Un groupe de bouddhistes rigoristes thaïlandais a déposé mercredi une plainte auprès de la police concernant une jeune artiste pour des peintures représentant le Bouddha campant le personnage de super-héros japonais des années 1960, Ultraman.
La plainte, qui concerne quatre peintures exposées la semaine dernière dans un centre commercial du nord-est de la Thaïlande, met en évidence la tendance de groupes bouddhistes ultra-conservateurs à vouloir aller plus loin que l’establishment religieux pour lutter contre ce qu’ils dénoncent comme des menaces qui pèsent sur leur foi.
Le bouddhisme, suivi par plus de 90% des Thaïlandais, est l’un des trois piliers traditionnels de la société thaïlandaise, avec la nation et la monarchie.
Les peintures ont été retirées de l'exposition la semaine dernière et l'artiste - une étudiante de quatrième année dont le nom n'a pas été rendu public pour sa sécurité - a dû s'excuser publiquement devant le moine en chef de la province du Nakhon Ratchasima, dans le nord-est, devant le gouverneur de la province.
Dans le passé, cela aurait sans doute été la conclusion de l'incident.
Mais mercredi, le groupe bouddhiste radical Puissance bouddhiste du la Terre a déclaré avoir déposé plainte contre l'artiste et quatre autres personnes impliquées dans l'exposition, affirmant que comparer le Bouddha à un tel personnage de divertissement était irrespectueux.
Le groupe souhaite que les cinq personnes soient poursuivies en vertu d'une loi interdisant l'insulte à la religion, qui prévoit une peine d'emprisonnement pouvant aller jusqu'à sept ans.
"Les peintures ont déshonoré et offensé les bouddhistes et porté préjudice à un trésor national", a déclaré à Reuters Charoon Wonnakasinanone, représentant de Puissance bouddhiste du la Terre.
Le groupe exige aussi que les peintures soient détruites.
En vertu de la loi thaïlandaise, la police doit enquêter sur une plainte et indiquer s’il existe des motifs suffisants pour engager des poursuites pénales, processus qui prend généralement au moins sept jours.

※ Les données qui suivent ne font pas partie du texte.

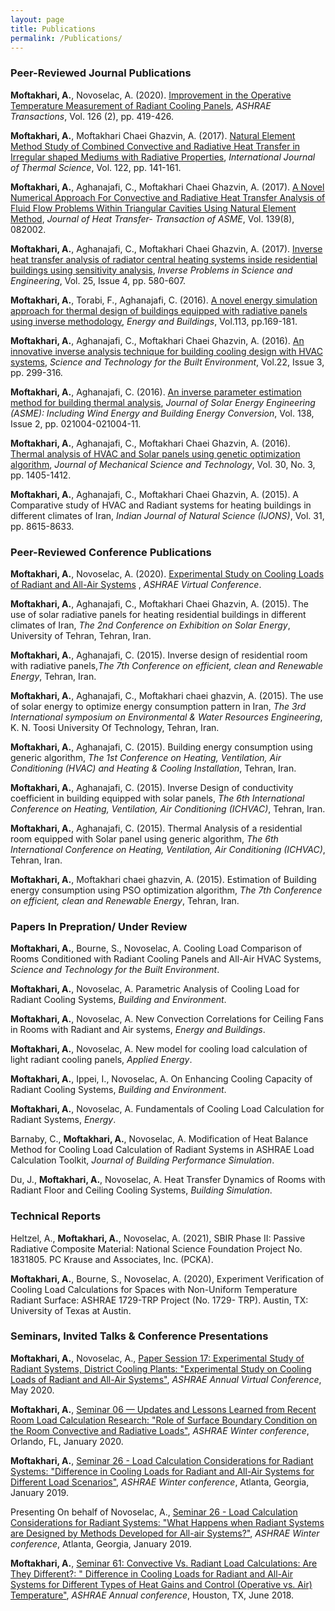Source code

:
 ```yaml
---
layout: page
title: Publications
permalink: /Publications/
---
```


### Peer-Reviewed Journal Publications
**Moftakhari, A.**, Novoselac, A. (2020). 
[Improvement in the Operative Temperature Measurement of Radiant Cooling Panels](https://www.proquest.com/docview/2489355622?pq-origsite=gscholar&fromopenview=true), 
*ASHRAE Transactions*, Vol. 126 (2), pp. 419-426.

**Moftakhari, A.**, Moftakhari Chaei Ghazvin, A. (2017). 
[Natural Element Method Study of Combined Convective and Radiative Heat Transfer in Irregular 
shaped Mediums with Radiative Properties](https://doi.org/10.1016/j.ijthermalsci.2017.07.029), 
*International Journal of Thermal Science*, Vol. 122, pp. 141-161.

**Moftakhari, A.**, Aghanajafi, C., Moftakhari Chaei Ghazvin, A. (2017). 
[A Novel Numerical Approach For Convective and Radiative Heat Transfer Analysis of Fluid Flow Problems Within 
Triangular Cavities Using Natural Element Method](https://doi.org/10.1115/1.4036057), 
*Journal of Heat Transfer- Transaction of ASME*, Vol. 139(8), 082002.

**Moftakhari, A.**, Aghanajafi, C., Moftakhari Chaei Ghazvin, A. (2017). 
[Inverse heat transfer analysis of radiator central heating systems inside residential buildings using 
sensitivity analysis](https://doi.org/10.1080/17415977.2016.1178258), 
*Inverse Problems in Science and Engineering*, Vol. 25, Issue 4, pp. 580-607. 

**Moftakhari, A.**, Torabi, F., Aghanajafi, C. (2016). [A novel energy simulation approach for thermal design of 
buildings equipped with radiative panels using inverse methodology](https://doi.org/10.1016/j.enbuild.2015.12.007), *Energy and Buildings*, Vol.113, pp.169-181.

**Moftakhari, A.**, Aghanajafi, C., Moftakhari Chaei Ghazvin, A. (2016). [An innovative inverse analysis technique for 
building cooling design with HVAC systems](https://doi.org/10.1080/23744731.2016.1132940), *Science and Technology for the Built Environment*, Vol.22, Issue 3, pp. 299-316.

**Moftakhari, A.**, Aghanajafi, C. (2016). [An inverse parameter estimation method for building thermal analysis](https://doi.org/10.1115/1.4032476), 
*Journal of Solar Energy Engineering (ASME): Including Wind Energy and Building Energy Conversion*, Vol. 138, Issue 2, pp. 021004-021004-11.

**Moftakhari, A.**, Aghanajafi, C., Moftakhari Chaei Ghazvin, A. (2016). [Thermal analysis of HVAC and Solar panels using 
genetic optimization algorithm](https://doi.org/10.1007/s12206-016-0248-9), *Journal of Mechanical Science and Technology*, Vol. 30, No. 3, pp. 1405-1412.

**Moftakhari, A.**, Aghanajafi, C., Moftakhari Chaei Ghazvin, A. (2015). A Comparative study of HVAC and Radiant systems for 
heating buildings in different climates of Iran, *Indian Journal of Natural Science (IJONS)*, Vol. 31, pp. 8615-8633.


### Peer-Reviewed Conference Publications
**Moftakhari, A.**, Novoselac, A. (2020). [Experimental Study on Cooling Loads of Radiant and All-Air Systems](https://ashraem.confex.com/ashraem/s20/meetingapp.cgi/Session/30156)
, *ASHRAE Virtual Conference*.

**Moftakhari, A.**, Aghanajafi, C., Moftakhari Chaei Ghazvin, A. (2015). The use of solar radiative panels for heating 
residential buildings in different climates of Iran, *The 2nd Conference on Exhibition on Solar Energy*, University of Tehran, Tehran, Iran.

**Moftakhari, A.**, Aghanajafi, C. (2015). Inverse design of residential room with radiative panels,*The 7th Conference on efficient, clean and Renewable Energy*, Tehran, Iran.

**Moftakhari, A.**, Aghanajafi, C., Moftakhari chaei ghazvin, A. (2015). The use of solar energy to optimize energy consumption pattern in Iran, 
*The 3rd International symposium on Environmental & Water Resources Engineering*, K. N. Toosi University Of Technology, Tehran, Iran.

**Moftakhari, A.**, Aghanajafi, C. (2015). Building energy consumption using generic algorithm,
*The 1st Conference on Heating, Ventilation, Air Conditioning (HVAC) and Heating & Cooling Installation*, Tehran, Iran. 

**Moftakhari, A.**, Aghanajafi, C. (2015). Inverse Design of conductivity coefficient in building equipped with solar panels, 
*The 6th International Conference on Heating, Ventilation, Air Conditioning (ICHVAC)*, Tehran, Iran. 

**Moftakhari, A.**, Aghanajafi, C. (2015). Thermal Analysis of a residential room equipped with Solar panel using 
generic algorithm, *The 6th International Conference on Heating, Ventilation, Air Conditioning (ICHVAC)*, Tehran, Iran.

**Moftakhari, A.**, Moftakhari chaei ghazvin, A. (2015). Estimation of Building energy consumption using PSO optimization 
algorithm, *The 7th Conference on efficient, clean and Renewable Energy*, Tehran, Iran.


### Papers In Prepration/ Under Review
**Moftakhari, A.**, Bourne, S., Novoselac, A. Cooling Load Comparison of Rooms Conditioned with Radiant Cooling Panels and 
All-Air HVAC Systems,  *Science and Technology for the Built Environment*.

**Moftakhari, A.**, Novoselac, A. Parametric Analysis of Cooling Load for Radiant Cooling Systems, 
 *Building and Environment*.

**Moftakhari, A.**, Novoselac, A. New Convection Correlations for Ceiling Fans in Rooms with Radiant and Air systems, 
 *Energy and Buildings*.

**Moftakhari, A.**, Novoselac, A. New model for cooling load calculation of light radiant cooling panels,  *Applied Energy*. 

**Moftakhari, A.**, Ippei, I., Novoselac, A. On Enhancing Cooling Capacity of Radiant Cooling Systems,  *Building and Environment*.

**Moftakhari, A.**, Novoselac, A. Fundamentals of Cooling Load Calculation for Radiant Systems, *Energy*.

Barnaby, C., **Moftakhari, A.**, Novoselac, A. Modification of Heat Balance Method for Cooling Load Calculation of Radiant Systems in ASHRAE Load Calculation Toolkit, 
 *Journal of Building Performance Simulation*.

Du, J., **Moftakhari, A.**, Novoselac, A. Heat Transfer Dynamics of Rooms with Radiant Floor and Ceiling Cooling Systems, 
 *Building Simulation*.


### Technical Reports 
Heltzel, A., **Moftakhari, A.**, Novoselac, A. (2021), SBIR Phase II: Passive Radiative Composite Material: National Science Foundation Project No. 1831805. PC Krause and Associates, Inc. (PCKA).

**Moftakhari, A.**, Bourne, S., Novoselac, A. (2020), Experiment Verification of Cooling Load Calculations for Spaces with Non-Uniform Temperature Radiant Surface: ASHRAE 1729-TRP Project (No. 1729- TRP). Austin, TX: University of Texas at Austin.


### Seminars, Invited Talks & Conference Presentations
**Moftakhari, A.**, Novoselac, A., [Paper Session 17: Experimental Study of Radiant Systems, District Cooling Plants: "Experimental Study on Cooling Loads of Radiant and All-Air Systems"](https://ashraem.confex.com/ashraem/s20/meetingapp.cgi/Session/30156), *ASHRAE Annual Virtual Conference*, May 2020.

**Moftakhari, A.**, [Seminar 06 — Updates and Lessons Learned from Recent Room Load Calculation Research: "Role of Surface Boundary Condition on the Room Convective and Radiative Loads"](https://ashraem.confex.com/ashraem/w20/meetingapp.cgi/Paper/26883), *ASHRAE Winter conference*, Orlando, FL, January 2020.

**Moftakhari, A.**, [Seminar 26 - Load Calculation Considerations for Radiant Systems: "Difference in Cooling Loads for Radiant and All-Air Systems for Different Load Scenarios"](https://ashraem.confex.com/ashraem/w19/meetingapp.cgi/Paper/25212), *ASHRAE Winter conference*, Atlanta, Georgia, January 2019.  

Presenting On behalf of Novoselac, A., [Seminar 26 - Load Calculation Considerations for Radiant Systems: "What Happens when Radiant Systems are Designed by Methods Developed for All-air Systems?"](https://ashraem.confex.com/ashraem/w19/meetingapp.cgi/Paper/25213), *ASHRAE Winter conference*, Atlanta, Georgia, January 2019.  

**Moftakhari, A.**, [Seminar 61: Convective Vs. Radiant Load Calculations: Are They Different?: " Difference in Cooling Loads for Radiant and All-Air Systems for Different Types of Heat Gains and Control (Operative vs. Air) Temperature"](https://ashraem.confex.com/ashraem/s18/meetingapp.cgi/Paper/24620), *ASHRAE Annual conference*, Houston, TX, June 2018.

L’institution contre les radicaux
Les autorités bouddhistes officielles de la Thaïlande s'opposent à des poursuites pénales contre l'artiste.
Pongporn Pramsaneh, directeur du Bureau du bouddhisme national, a déclaré à Reuters qu'il considérait l'affaire close après les excuses publiques.

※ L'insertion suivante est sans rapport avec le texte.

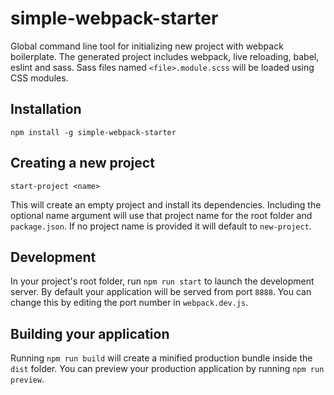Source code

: # simple-webpack-starter

Global command line tool for initializing new project with webpack boilerplate. The generated project includes webpack, live reloading, babel, eslint and sass. Sass files named `<file>.module.scss` will be loaded using CSS modules.

## Installation

`npm install -g simple-webpack-starter`

## Creating a new project

```
start-project <name>
```

This will create an empty project and install its dependencies. Including the optional name argument will use that project name for the root folder and `package.json`. If no project name is provided it will default to `new-project`.

## Development

In your project's root folder, run `npm run start` to launch the development server. By default your application will be served from port `8888`. You can change this by editing the port number in `webpack.dev.js`.

## Building your application

Running `npm run build` will create a minified production bundle inside the `dist` folder. You can preview your production application by running `npm run preview`.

Peu de personnes ont été condamnées à des peines de prison selon cette loi, bien que des amendes aient été infligées, notamment contre des touristes portant des tatouages de Bouddha ou emportant des statues-souvenirs.
L'artiste n'a pas pu être contactée pour commenter et le centre commercial qui a organisé l'exposition a refusé de s’exprimer.
Les tableaux ont tous été vendus la semaine dernière et l'un des acheteurs a décidé de revendre son acquisition aux enchères à des fins caritatives.
Les offres d’achat avaient atteint 500.000 bahts (près de 16.000 dollars) mercredi, les bénéfices devant être reversés à un hôpital.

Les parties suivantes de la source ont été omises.